Recent Industry Awards
- IDT announced that Supply & Demand Chain Executive, the
executive's user manual for successful supply and demand chain
transformation, has selected IDT as a recipient of an SDCE Green
Supply Chain Award for 2018. The Green Supply Chain Award
recognizes companies that are working to achieve measurable
sustainability goals within their own operations and supply chains
and making green sustainability practices a core part of their
supply chain strategy.
- IDT announced that its ZMOD4410 integrated digital gas sensor
and P9242-G 15W wireless power transmitter received Technology
Innovation Awards at the Elecfans IoT Innovation Conference 2018.

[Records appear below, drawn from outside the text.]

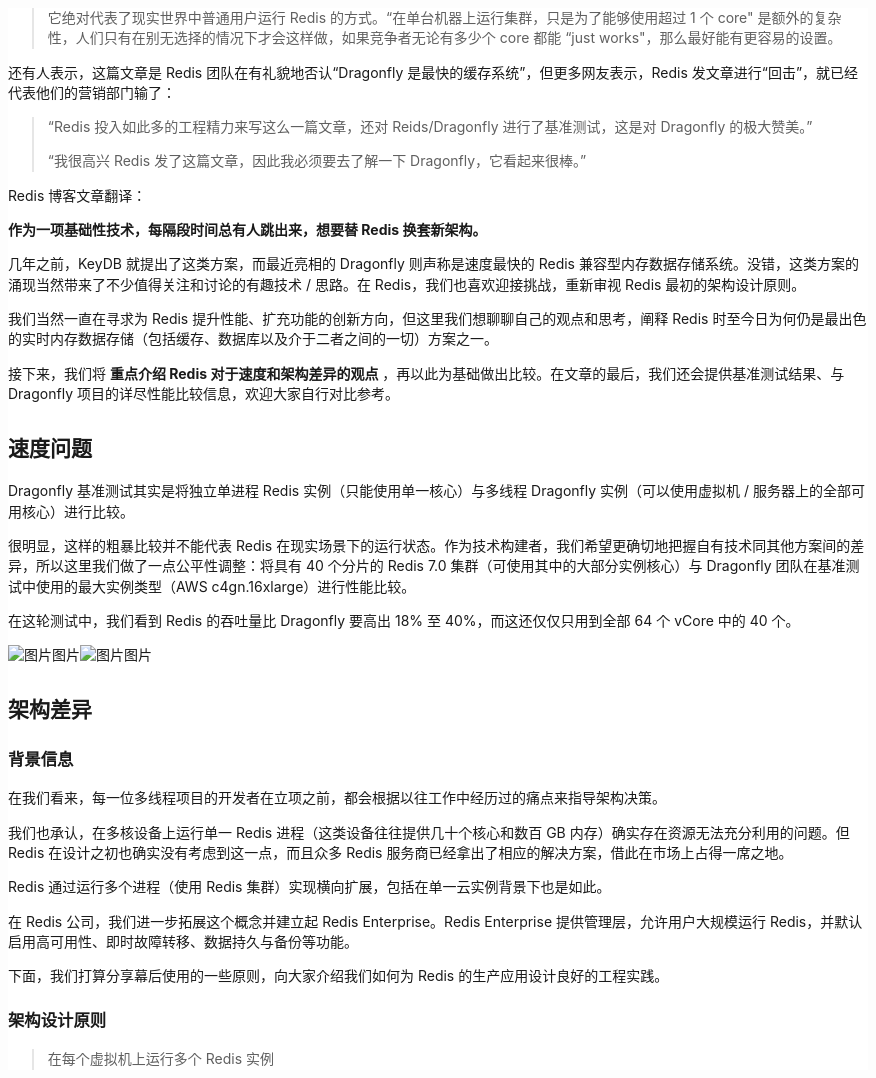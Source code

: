 > 它绝对代表了现实世界中普通用户运行 Redis 的方式。“在单台机器上运行集群，只是为了能够使用超过 1 个 core"
> 是额外的复杂性，人们只有在别无选择的情况下才会这样做，如果竞争者无论有多少个 core 都能 “just works"，那么最好能有更容易的设置。

还有人表示，这篇文章是 Redis 团队在有礼貌地否认“Dragonfly 是最快的缓存系统”，但更多网友表示，Redis
发文章进行“回击”，就已经代表他们的营销部门输了：

> “Redis 投入如此多的工程精力来写这么一篇文章，还对 Reids/Dragonfly 进行了基准测试，这是对 Dragonfly 的极大赞美。”
>
> “我很高兴 Redis 发了这篇文章，因此我必须要去了解一下 Dragonfly，它看起来很棒。”

Redis 博客文章翻译：

 **作为一项基础性技术，每隔段时间总有人跳出来，想要替 Redis 换套新架构。**

几年之前，KeyDB 就提出了这类方案，而最近亮相的 Dragonfly 则声称是速度最快的 Redis
兼容型内存数据存储系统。没错，这类方案的涌现当然带来了不少值得关注和讨论的有趣技术 / 思路。在 Redis，我们也喜欢迎接挑战，重新审视 Redis
最初的架构设计原则。

我们当然一直在寻求为 Redis 提升性能、扩充功能的创新方向，但这里我们想聊聊自己的观点和思考，阐释 Redis
时至今日为何仍是最出色的实时内存数据存储（包括缓存、数据库以及介于二者之间的一切）方案之一。

接下来，我们将 **重点介绍 Redis 对于速度和架构差异的观点** ，再以此为基础做出比较。在文章的最后，我们还会提供基准测试结果、与
Dragonfly 项目的详尽性能比较信息，欢迎大家自行对比参考。

## 速度问题

Dragonfly 基准测试其实是将独立单进程 Redis 实例（只能使用单一核心）与多线程 Dragonfly 实例（可以使用虚拟机 /
服务器上的全部可用核心）进行比较。

很明显，这样的粗暴比较并不能代表 Redis
在现实场景下的运行状态。作为技术构建者，我们希望更确切地把握自有技术同其他方案间的差异，所以这里我们做了一点公平性调整：将具有 40 个分片的 Redis
7.0 集群（可使用其中的大部分实例核心）与 Dragonfly 团队在基准测试中使用的最大实例类型（AWS c4gn.16xlarge）进行性能比较。

在这轮测试中，我们看到 Redis 的吞吐量比 Dragonfly 要高出 18% 至 40%，而这还仅仅只用到全部 64 个 vCore 中的 40 个。

![图片](https://mmbiz.qpic.cn/mmbiz_png/YriaiaJPb26VOstSIlpg3Yb46r2n938yrYeAXzOQlG5U9jL4MlfDYVgmBJLvMD3F0r8EIUOnzlHC2CpCKSYRuxNw/640?wx_fmt=png&wxfrom=5&wx_lazy=1&wx_co=1)图片![图片](https://mmbiz.qpic.cn/mmbiz_png/YriaiaJPb26VOstSIlpg3Yb46r2n938yrYOibdXLicl1ZL49onUic2e9WalDsxlT7noU3wvfCuE9tfIZ7Q8tAX7epKw/640?wx_fmt=png&wxfrom=5&wx_lazy=1&wx_co=1)图片

## 架构差异

### 背景信息

在我们看来，每一位多线程项目的开发者在立项之前，都会根据以往工作中经历过的痛点来指导架构决策。

我们也承认，在多核设备上运行单一 Redis 进程（这类设备往往提供几十个核心和数百 GB 内存）确实存在资源无法充分利用的问题。但 Redis
在设计之初也确实没有考虑到这一点，而且众多 Redis 服务商已经拿出了相应的解决方案，借此在市场上占得一席之地。

Redis 通过运行多个进程（使用 Redis 集群）实现横向扩展，包括在单一云实例背景下也是如此。

在 Redis 公司，我们进一步拓展这个概念并建立起 Redis Enterprise。Redis Enterprise 提供管理层，允许用户大规模运行
Redis，并默认启用高可用性、即时故障转移、数据持久与备份等功能。

下面，我们打算分享幕后使用的一些原则，向大家介绍我们如何为 Redis 的生产应用设计良好的工程实践。

### 架构设计原则

> 在每个虚拟机上运行多个 Redis 实例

The ZMOD4410 gas sensor was recognized because it offers
best-in-class stability and sensing for measuring volatile organic
compound (VOC) gases and is ideal for consumer and industrial
indoor air quality (IAQ) applications. The IDT® P9242-G fixed
frequency transmitter IC was acknowledged for its high level of
integration and wireless power convergence covering WPC Qi charging
profiles and allowing fast wireless charging for both Android and
iOS smartphones.
The following highlights the Company's financial performance on
both a GAAP and supplemental non-GAAP basis. The Company provides
supplemental information regarding its operating performance on a
non-GAAP basis that excludes certain gains, losses and charges, or
events which occur relatively infrequently and which management
considers to be outside our core operating results. Non-GAAP
results are not in accordance with GAAP and may not be comparable
to non-GAAP information provided by other companies. Non-GAAP
information should be considered a supplement to, and not a
substitute for, financial statements prepared in accordance with
GAAP. A complete reconciliation of GAAP to non-GAAP results is
attached to this press release.
- Revenue for the fiscal third quarter of 2019 was $240.6 million. This compared with $235.5 million reported last quarter, and
$217.1 million reported in the same
period one year ago.
- GAAP net income for the fiscal third quarter of 2019 was
$21.6 million, or $0.16 per diluted share versus GAAP net income of
$35.5 million or $0.26 per diluted share last quarter, and GAAP
net loss of $68.2 million or loss of
$0.51 per diluted share in the same
period one year ago. The year ago period included a one-time GAAP
provision of $101.9 million for
estimated impacts of the Tax Cuts and Jobs Act ("TCJA"), which was
enacted on December 22, 2017. Fiscal
third quarter GAAP results include $13.9
million in acquisition-related charges, $37.5 million in stock-based compensation,
$3.9 million in non-cash interest
expense, $0.8 million in investment
impairment loss, $2.0 million loss on
available-for-sale securities, $0.4
million in unrealized foreign exchange loss and $11.9 million in related tax effects.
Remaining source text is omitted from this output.